The coil of an electric bulb takes 40 watts to start glowing. If more than 40 W is supplied, 60% of the extra power is converted into light and the remaining int heat. The bulb consumes 100 W at 220 V. Find the percentage drop in the light intensity at a point if the supply voltage changes from `220 V to 200 V`.

To solve the problem step by step, let's break it down: ### Step 1: Calculate the resistance of the bulb The power consumed by the bulb at 220 V is given as 100 W. We can use the formula for power: \[ P = \frac{V^2}{R} \] Rearranging this formula to find the resistance \( R \): \[ R = \frac{V^2}{P} \] Substituting the values \( V = 220 \, V \) and \( P = 100 \, W \): \[ R = \frac{220^2}{100} = \frac{48400}{100} = 484 \, \Omega \] ### Step 2: Calculate the excess power at 220 V The bulb requires 40 W to start glowing.
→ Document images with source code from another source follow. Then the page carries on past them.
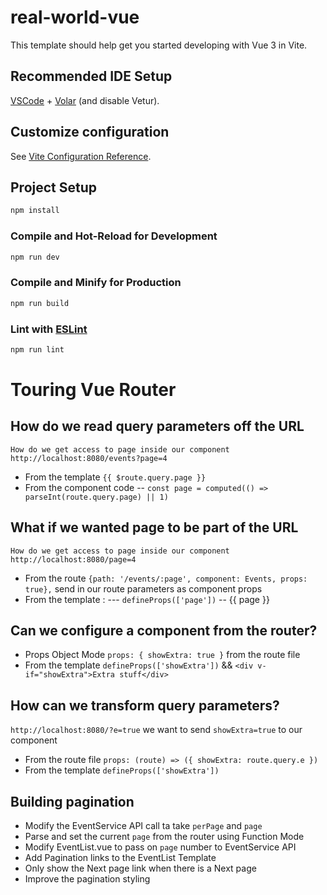 # real-world-vue

This template should help get you started developing with Vue 3 in Vite.

## Recommended IDE Setup

[VSCode](https://code.visualstudio.com/) + [Volar](https://marketplace.visualstudio.com/items?itemName=Vue.volar) (and disable Vetur).

## Customize configuration

See [Vite Configuration Reference](https://vitejs.dev/config/).

## Project Setup

```sh
npm install
```

### Compile and Hot-Reload for Development

```sh
npm run dev
```

### Compile and Minify for Production

```sh
npm run build
```

### Lint with [ESLint](https://eslint.org/)

```sh
npm run lint
```

# Touring Vue Router
## How do we read query parameters off the URL

`How do we get access to page inside our component http://localhost:8080/events?page=4`

- From the template `{{ $route.query.page }}`
- From the component code
    -- `const page = computed(() => parseInt(route.query.page) || 1)`
## What if we wanted page to be part of the URL

`How do we get access to page inside our component http://localhost:8080/page=4`

- From the route `{path: '/events/:page', component: Events, props: true},` send in our route parameters as component props
- From the template :
    --- `defineProps(['page'])`
    -- {{ page }}

## Can we configure a component from the router?

- Props Object Mode `props: { showExtra: true }` from the route file
- From the template `defineProps(['showExtra'])` && `<div v-if="showExtra">Extra stuff</div>`

## How can we transform query parameters?

`http://localhost:8080/?e=true` we want to send `showExtra=true` to our component

- From the route file `props: (route) => ({ showExtra: route.query.e })`
- From the template `defineProps(['showExtra'])`

## Building pagination

- Modify the EventService API call ta take `perPage` and `page`
- Parse and set the current `page` from the router using Function Mode
- Modify EventList.vue to pass on `page` number to EventService API
- Add Pagination links to the EventList Template
- Only show the Next page link when there is a Next page
- Improve the pagination styling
The excess power when the bulb is consuming 100 W is: \[ \text{Excess Power} = 100 \, W - 40 \, W = 60 \, W \] ### Step 3: Calculate the power converted into light at 220 V According to the problem, 60% of the excess power is converted into light. Thus, the power converted into light is: \[ \text{Power converted to light} = 0.6 \times \text{Excess Power} = 0.6 \times 60 \, W = 36 \, W \] ### Step 4: Calculate the power consumed at 200 V Now, we need to find the power consumed when the voltage is reduced to 200 V. Using the same power formula: \[ P = \frac{V^2}{R} \] Substituting \( V = 200 \, V \) and \( R = 484 \, \Omega \): \[ P = \frac{200^2}{484} = \frac{40000}{484} \approx 82.64 \, W \] ### Step 5: Calculate the excess power at 200 V Now, we find the excess power at 200 V: \[ \text{Excess Power} = 82.64 \, W - 40 \, W = 42.64 \, W \] ### Step 6: Calculate the power converted into light at 200 V Again, using the 60% conversion rate for excess power: \[ \text{Power converted to light} = 0.6 \times 42.64 \, W = 25.584 \, W \] ### Step 7: Calculate the change in power converted to light Now we find the change in power converted to light between the two scenarios: \[ \Delta P = 36 \, W - 25.584 \, W = 10.416 \, W \] ### Step 8: Calculate the percentage drop in light intensity Finally, we calculate the percentage drop in light intensity: \[ \text{Percentage drop} = \left( \frac{\Delta P}{\text{Power at 220 V}} \right) \times 100 = \left( \frac{10.416}{36} \right) \times 100 \approx 29.0\% \] ### Final Answer The percentage drop in the light intensity at a point when the supply voltage changes from 220 V to 200 V is approximately **29%**. ---